Marianne Gray

‘Everyone must have a voice’

Marianne Gray talks to the down-to-earth Oscar nominee Brenda Blethyn about her latest film

issue 26 June 2010

Marianne Gray talks to the down-to-earth Oscar nominee Brenda Blethyn about her latest film

Brenda Blethyn doesn’t really understand why people continually ask her why she plays dowdy, often downtrodden characters, like Cynthia, the despairing mother in Secrets & Lies, or James McAvoy’s heartbroken mother in Atonement, or Mrs Bennet in Pride and Prejudice, who horse-trades her daughters. Or, indeed, like her latest role, the anxious Elizabeth, an ignorant, conservative, prejudiced woman, in London River.
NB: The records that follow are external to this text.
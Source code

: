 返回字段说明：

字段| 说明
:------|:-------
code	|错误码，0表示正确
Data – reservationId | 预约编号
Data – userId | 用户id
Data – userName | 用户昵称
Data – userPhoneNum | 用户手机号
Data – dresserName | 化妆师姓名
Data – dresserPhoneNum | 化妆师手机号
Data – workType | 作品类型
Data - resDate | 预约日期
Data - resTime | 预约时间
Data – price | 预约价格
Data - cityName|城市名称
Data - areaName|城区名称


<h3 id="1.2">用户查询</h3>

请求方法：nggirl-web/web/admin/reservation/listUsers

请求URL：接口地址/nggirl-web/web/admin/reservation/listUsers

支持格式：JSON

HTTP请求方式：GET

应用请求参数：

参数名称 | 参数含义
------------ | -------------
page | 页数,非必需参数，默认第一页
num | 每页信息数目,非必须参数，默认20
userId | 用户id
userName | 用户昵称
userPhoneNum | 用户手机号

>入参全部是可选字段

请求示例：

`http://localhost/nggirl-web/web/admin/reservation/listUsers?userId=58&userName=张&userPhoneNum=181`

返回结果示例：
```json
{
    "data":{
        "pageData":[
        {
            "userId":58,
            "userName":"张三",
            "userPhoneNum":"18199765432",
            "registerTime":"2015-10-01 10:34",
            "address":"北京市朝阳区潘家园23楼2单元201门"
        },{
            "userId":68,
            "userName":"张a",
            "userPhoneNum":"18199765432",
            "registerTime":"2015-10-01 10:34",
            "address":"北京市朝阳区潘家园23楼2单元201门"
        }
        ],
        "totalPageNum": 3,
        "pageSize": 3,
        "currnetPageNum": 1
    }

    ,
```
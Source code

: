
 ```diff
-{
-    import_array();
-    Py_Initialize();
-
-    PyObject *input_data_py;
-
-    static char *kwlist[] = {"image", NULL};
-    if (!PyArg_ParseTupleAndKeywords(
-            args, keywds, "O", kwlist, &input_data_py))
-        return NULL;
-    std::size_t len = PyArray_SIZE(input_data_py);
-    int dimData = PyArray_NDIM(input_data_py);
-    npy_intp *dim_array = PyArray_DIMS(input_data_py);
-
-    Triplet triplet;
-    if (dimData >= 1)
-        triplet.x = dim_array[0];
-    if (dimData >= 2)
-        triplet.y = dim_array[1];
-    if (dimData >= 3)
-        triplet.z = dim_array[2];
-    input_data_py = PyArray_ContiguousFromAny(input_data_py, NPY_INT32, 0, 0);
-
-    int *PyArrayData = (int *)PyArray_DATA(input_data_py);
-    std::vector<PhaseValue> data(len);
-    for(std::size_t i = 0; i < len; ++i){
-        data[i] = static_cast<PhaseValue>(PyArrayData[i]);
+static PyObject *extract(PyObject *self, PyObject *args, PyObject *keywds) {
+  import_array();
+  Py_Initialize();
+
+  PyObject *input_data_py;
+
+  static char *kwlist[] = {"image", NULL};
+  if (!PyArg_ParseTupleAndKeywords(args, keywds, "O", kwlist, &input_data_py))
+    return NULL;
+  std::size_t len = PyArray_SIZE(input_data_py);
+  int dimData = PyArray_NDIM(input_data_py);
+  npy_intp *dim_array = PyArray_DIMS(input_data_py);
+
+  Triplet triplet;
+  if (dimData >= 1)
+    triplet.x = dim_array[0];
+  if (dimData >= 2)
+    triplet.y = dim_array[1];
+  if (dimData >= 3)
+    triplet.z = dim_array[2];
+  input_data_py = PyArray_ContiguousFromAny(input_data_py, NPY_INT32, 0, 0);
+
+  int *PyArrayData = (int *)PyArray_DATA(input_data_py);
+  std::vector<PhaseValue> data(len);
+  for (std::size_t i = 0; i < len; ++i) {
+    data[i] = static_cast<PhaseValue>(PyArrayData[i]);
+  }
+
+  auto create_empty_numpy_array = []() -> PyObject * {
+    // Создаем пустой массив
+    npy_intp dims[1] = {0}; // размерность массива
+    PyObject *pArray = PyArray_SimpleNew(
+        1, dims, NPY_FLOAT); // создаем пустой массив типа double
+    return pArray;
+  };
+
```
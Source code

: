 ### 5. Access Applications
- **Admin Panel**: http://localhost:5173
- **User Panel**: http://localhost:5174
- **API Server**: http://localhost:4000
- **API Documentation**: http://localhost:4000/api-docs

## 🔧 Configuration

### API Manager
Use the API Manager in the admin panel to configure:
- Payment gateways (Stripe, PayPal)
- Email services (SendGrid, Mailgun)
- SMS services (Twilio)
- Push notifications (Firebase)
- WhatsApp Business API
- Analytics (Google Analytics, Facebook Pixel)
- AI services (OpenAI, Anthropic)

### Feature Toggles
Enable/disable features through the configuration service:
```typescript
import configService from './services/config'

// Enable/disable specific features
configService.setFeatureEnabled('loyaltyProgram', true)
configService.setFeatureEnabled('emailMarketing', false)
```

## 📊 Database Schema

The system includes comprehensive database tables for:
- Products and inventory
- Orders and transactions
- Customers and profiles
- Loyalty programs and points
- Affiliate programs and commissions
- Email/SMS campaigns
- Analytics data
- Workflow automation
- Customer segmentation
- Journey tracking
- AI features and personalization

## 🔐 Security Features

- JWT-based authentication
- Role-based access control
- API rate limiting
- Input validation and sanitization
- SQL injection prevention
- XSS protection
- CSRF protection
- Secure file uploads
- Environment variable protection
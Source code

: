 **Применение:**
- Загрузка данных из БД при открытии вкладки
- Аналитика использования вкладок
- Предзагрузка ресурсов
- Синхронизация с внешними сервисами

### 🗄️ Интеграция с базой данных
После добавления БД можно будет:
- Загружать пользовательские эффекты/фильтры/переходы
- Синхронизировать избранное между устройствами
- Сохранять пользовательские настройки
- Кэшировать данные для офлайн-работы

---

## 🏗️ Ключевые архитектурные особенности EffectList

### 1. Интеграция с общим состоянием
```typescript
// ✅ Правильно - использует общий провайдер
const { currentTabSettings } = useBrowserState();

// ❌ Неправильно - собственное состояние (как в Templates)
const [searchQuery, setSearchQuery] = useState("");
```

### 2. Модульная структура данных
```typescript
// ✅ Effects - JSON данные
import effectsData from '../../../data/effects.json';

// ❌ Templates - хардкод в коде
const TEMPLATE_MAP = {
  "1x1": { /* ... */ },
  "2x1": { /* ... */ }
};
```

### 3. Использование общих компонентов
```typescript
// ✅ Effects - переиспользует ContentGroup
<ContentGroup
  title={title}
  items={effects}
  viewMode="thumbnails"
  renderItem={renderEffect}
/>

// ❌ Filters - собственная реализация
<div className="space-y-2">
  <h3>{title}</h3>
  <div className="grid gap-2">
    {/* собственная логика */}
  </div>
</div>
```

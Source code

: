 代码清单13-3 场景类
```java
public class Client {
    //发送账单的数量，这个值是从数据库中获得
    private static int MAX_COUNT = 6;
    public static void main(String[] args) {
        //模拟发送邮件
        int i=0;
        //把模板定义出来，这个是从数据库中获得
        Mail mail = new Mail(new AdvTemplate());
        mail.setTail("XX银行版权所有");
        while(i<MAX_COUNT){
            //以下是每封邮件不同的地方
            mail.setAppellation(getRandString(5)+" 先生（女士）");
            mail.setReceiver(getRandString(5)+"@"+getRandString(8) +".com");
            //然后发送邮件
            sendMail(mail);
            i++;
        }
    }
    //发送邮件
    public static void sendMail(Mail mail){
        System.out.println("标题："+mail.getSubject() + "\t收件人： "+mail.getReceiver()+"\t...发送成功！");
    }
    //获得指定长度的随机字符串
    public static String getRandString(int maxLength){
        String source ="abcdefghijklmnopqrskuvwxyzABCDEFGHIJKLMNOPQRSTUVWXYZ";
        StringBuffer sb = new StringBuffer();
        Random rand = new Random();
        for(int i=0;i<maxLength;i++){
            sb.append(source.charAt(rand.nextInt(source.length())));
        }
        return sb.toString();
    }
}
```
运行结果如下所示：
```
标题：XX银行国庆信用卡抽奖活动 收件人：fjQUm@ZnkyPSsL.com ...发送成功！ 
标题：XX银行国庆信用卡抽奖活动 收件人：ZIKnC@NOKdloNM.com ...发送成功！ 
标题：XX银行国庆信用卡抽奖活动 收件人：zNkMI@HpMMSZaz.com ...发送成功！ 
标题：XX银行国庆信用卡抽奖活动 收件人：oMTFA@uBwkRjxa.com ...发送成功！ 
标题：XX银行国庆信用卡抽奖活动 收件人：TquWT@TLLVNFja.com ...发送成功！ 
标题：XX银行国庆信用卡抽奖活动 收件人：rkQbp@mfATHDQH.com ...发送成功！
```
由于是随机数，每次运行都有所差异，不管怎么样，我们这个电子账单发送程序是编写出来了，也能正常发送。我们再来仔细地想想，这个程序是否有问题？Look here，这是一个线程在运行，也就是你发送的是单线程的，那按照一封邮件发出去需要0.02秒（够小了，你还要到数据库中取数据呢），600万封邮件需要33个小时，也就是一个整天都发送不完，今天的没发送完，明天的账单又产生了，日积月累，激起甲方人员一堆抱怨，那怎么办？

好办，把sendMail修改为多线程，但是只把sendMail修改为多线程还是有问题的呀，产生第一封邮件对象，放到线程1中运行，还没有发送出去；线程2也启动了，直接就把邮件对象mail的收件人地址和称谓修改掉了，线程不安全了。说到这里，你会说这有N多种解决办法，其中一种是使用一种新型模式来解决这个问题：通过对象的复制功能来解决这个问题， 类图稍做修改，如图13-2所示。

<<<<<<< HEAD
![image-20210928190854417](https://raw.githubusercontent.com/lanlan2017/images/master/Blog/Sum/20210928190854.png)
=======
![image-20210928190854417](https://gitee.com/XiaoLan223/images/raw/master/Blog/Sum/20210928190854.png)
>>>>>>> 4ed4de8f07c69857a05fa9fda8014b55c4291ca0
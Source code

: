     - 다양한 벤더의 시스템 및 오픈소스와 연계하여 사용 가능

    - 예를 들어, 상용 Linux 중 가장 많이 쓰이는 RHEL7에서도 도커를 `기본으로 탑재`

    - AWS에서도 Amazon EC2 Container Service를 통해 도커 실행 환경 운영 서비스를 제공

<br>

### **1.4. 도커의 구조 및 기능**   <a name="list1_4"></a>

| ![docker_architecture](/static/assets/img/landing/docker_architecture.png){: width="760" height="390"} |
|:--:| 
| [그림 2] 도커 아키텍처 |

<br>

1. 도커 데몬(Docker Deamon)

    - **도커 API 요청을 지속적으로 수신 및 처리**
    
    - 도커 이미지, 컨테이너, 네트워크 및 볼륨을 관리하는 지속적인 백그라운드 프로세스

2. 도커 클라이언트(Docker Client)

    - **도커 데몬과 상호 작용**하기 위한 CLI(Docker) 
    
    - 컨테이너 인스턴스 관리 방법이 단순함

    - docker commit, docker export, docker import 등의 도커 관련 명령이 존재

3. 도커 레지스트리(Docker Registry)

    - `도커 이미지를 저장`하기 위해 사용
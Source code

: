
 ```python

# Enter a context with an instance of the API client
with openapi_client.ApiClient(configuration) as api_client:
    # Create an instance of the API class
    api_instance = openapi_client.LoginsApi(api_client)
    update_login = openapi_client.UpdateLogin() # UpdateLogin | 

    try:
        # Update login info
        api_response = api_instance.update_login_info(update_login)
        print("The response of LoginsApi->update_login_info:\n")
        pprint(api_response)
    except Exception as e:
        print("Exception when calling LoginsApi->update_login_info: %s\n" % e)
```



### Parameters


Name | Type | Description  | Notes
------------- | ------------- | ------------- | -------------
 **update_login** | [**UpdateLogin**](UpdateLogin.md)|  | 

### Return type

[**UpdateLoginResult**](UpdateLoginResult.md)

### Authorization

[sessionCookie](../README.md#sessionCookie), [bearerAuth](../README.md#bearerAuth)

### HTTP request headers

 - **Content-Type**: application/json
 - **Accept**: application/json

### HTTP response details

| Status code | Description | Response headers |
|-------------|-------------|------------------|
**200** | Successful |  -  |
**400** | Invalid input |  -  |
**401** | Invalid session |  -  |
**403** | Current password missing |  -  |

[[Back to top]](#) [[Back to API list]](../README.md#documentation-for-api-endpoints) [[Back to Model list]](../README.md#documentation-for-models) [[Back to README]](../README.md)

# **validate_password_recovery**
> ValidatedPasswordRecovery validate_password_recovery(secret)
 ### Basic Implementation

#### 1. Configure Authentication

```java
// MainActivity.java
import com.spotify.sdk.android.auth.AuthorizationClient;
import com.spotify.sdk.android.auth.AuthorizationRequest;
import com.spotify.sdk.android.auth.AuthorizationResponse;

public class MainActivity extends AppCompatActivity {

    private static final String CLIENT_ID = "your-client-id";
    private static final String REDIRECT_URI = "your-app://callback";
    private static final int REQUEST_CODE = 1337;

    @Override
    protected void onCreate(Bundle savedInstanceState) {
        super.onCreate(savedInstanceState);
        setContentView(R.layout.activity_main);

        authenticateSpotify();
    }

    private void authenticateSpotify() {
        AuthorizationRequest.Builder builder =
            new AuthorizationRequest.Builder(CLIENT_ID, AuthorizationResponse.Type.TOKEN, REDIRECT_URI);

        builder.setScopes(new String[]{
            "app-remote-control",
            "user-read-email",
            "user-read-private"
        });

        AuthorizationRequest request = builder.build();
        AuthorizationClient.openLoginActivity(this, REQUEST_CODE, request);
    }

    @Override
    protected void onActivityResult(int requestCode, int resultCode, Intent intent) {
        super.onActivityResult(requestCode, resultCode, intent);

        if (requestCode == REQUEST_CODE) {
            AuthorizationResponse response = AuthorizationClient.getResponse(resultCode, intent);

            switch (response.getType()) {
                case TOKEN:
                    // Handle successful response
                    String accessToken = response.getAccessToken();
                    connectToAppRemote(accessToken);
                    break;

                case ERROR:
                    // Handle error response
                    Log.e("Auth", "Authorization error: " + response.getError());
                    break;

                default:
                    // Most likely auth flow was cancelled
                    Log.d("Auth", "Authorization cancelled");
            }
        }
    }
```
‘I just don’t see it like that,’ says Blethyn, who has made a brilliant career out of playing understated, restrained women. ‘Everyone must be portrayed. Everyone must have a voice, even the flawed ones. I don’t try to smooth out the edges. I try to present people as honestly as possible, even if I wouldn’t want to spend an afternoon with them.’

We meet in London and spend part of a pleasant afternoon together. She has just finished work in Edna O’Brien’s Haunted at the Royal Exchange in Manchester, a play the actress describes as a ‘feast of language, with words that reach the parts other plays don’t’.